The case study that Diego Zurbriggen, West Pharmaceutical Services, and Samantha Singer, Lyophilization Technology, Inc., presented detailed how to create a well-designed lyophilized product by considering product design, formulation, lyophilization cycle and container closure system (CCS). They evaluated all stressors for their effect on a product’s manufacturability and suitability for use, product quality and patient safety.
Stressors should be evaluated throughout the entire product and process development, Singer said. She also noted that “the lyol product is the only dosage form where the product packaging has a direct influence on the success of the outcome of the process. So, the [selected] container closure system needs to remain integral for the life of the product.”
Zurbriggen concluded that risk mitigation requires a holistic approach. “It’s a balancing act,” he said. Not only do the FDA guidances on suitability of use need to be considered, which include chemical and physical testing, but the components also need to perform appropriately in the manufacturing environment.
“Analytical testing produces a great deal of data,” Zurbriggen said, but it is important to focus the data being generated on what addresses the question being asked, such as the manufacturability questions. He also encouraged the audience to leverage existing knowledge. “If you have used certain components before, look back at how they behaved.
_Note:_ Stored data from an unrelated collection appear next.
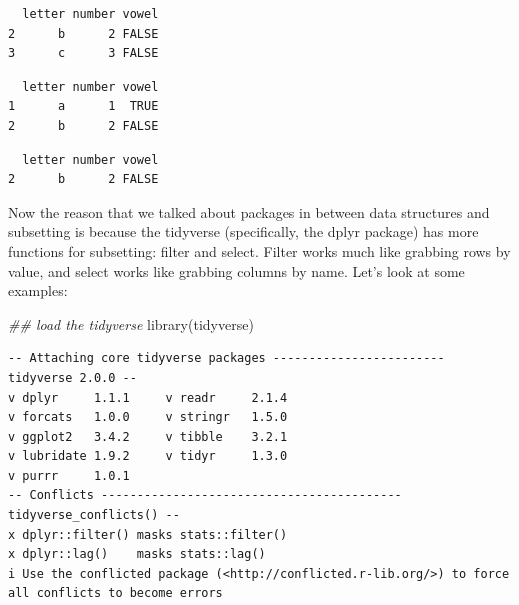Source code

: \documentclass[
  letterpaper,
  DIV=11,
  numbers=noendperiod]{scrreprt}
\newenvironment{Shaded}{\begin{snugshade}}{\end{snugshade}}
\newcommand{\ConstantTok}[1]{\textcolor[rgb]{0.56,0.35,0.01}{#1}}
\newcommand{\DecValTok}[1]{\textcolor[rgb]{0.68,0.00,0.00}{#1}}
\newcommand{\DocumentationTok}[1]{\textcolor[rgb]{0.37,0.37,0.37}{\textit{#1}}}
\newcommand{\FunctionTok}[1]{\textcolor[rgb]{0.28,0.35,0.67}{#1}}
\newcommand{\NormalTok}[1]{\textcolor[rgb]{0.00,0.23,0.31}{#1}}
\newcommand{\SpecialCharTok}[1]{\textcolor[rgb]{0.37,0.37,0.37}{#1}}
\begin{document}
\begin{verbatim}
  letter number vowel
2      b      2 FALSE
3      c      3 FALSE
\end{verbatim}

\begin{Shaded}
\end{Shaded}

\begin{verbatim}
  letter number vowel
1      a      1  TRUE
2      b      2 FALSE
\end{verbatim}

\begin{Shaded}
\end{Shaded}

\begin{verbatim}
  letter number vowel
2      b      2 FALSE
\end{verbatim}

Now the reason that we talked about packages in between data structures
and subsetting is because the tidyverse (specifically, the dplyr
package) has more functions for subsetting: filter and select. Filter
works much like grabbing rows by value, and select works like grabbing
columns by name. Let's look at some examples:

\begin{Shaded}
\begin{Highlighting}[]
\DocumentationTok{\#\# load the tidyverse}
\FunctionTok{library}\NormalTok{(tidyverse)}
\end{Highlighting}
\end{Shaded}

\begin{verbatim}
-- Attaching core tidyverse packages ------------------------ tidyverse 2.0.0 --
v dplyr     1.1.1     v readr     2.1.4
v forcats   1.0.0     v stringr   1.5.0
v ggplot2   3.4.2     v tibble    3.2.1
v lubridate 1.9.2     v tidyr     1.3.0
v purrr     1.0.1     
-- Conflicts ------------------------------------------ tidyverse_conflicts() --
x dplyr::filter() masks stats::filter()
x dplyr::lag()    masks stats::lag()
i Use the conflicted package (<http://conflicted.r-lib.org/>) to force all conflicts to become errors
\end{verbatim}
\end{document}
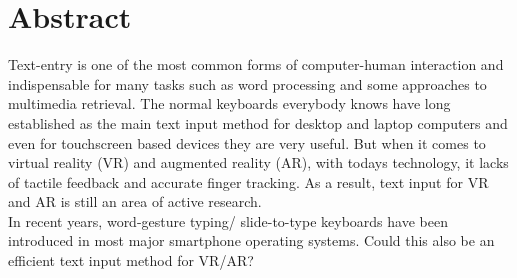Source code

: \chapter{Abstract}
Text-entry is one of the most common forms of computer-human interaction and indispensable for many tasks such as word processing and some approaches to multimedia retrieval. The normal keyboards everybody knows have long established as the main text input method for desktop and laptop computers and even for touchscreen based devices they are very useful. But when it comes to virtual reality (VR) and augmented reality (AR), with todays technology, it lacks of tactile feedback and accurate finger tracking. As a result, text input for VR and AR is still an area of active research.\\
In recent years, word-gesture typing/ slide-to-type keyboards have been introduced in most major smartphone operating systems. Could this also be an efficient text input method for VR/AR?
Reach out to your suppliers, your CMOs, your CROs…to anyone who might have knowledge you can leverage.”
Sabrina Restrepo, PhD, Merck & Co., Inc. and co-lead of the PDA Vaccines Interest Group, discussed the PDA draft technical report, Strategies for Vaccine Development and Lifecycle Management.
She said the group focused on the diversity of vaccine platforms, so the tech report addresses the complexity of managing the vaccine lifecycle, especially as manufacturing processes, control strategies, supply change management, and global regulatory expectations change. “We can always create advances to develop new treatments,” Restrepo said, but each advance “creates the complexity of managing the particular purposes or development processes specific to the platform.”
The Task Force encourages companies to not just think about acceleration, but “to think through their strategy from product and process development to lifecycle management.” In highlighting the approval process, the tech report distinguishes the difference between approval for “Emergency Use” and final approval, which can affect the supply chain and expiry dating. It discusses key considerations in choosing a control strategy, examines the benefits and challenges of comparability assessments, and recommends some best practices. The tech report also covers both the regulatory and nonregulatory aspects of lifecycle management.
“There are a lot of interesting vaccines now, more than there were a year ago and vaccines are a very complex and diverse group of products; it’s important to apply as many of the principles of modern biologic development as you can,” said Jane Halpern, PhD, consultant and co-lead of the PDA Vaccines Interest Group. In the report, “we talk about specifications, and we talk about the regulatory challenges, which are extensive when you’re trying to license a vaccine and maintain the vaccine distribution around the world.”
Restrepo provided an overview of the group’s activities for 2021.The draft technical report will be ready for peer review and publication this year and the Group has hosted several post-conference sessions. Restrepo welcomed all PDA members to participate. She encouraged them to share their expertise in the development of vaccine-related webinars and to participate in other collaborative PDA vaccine initiatives.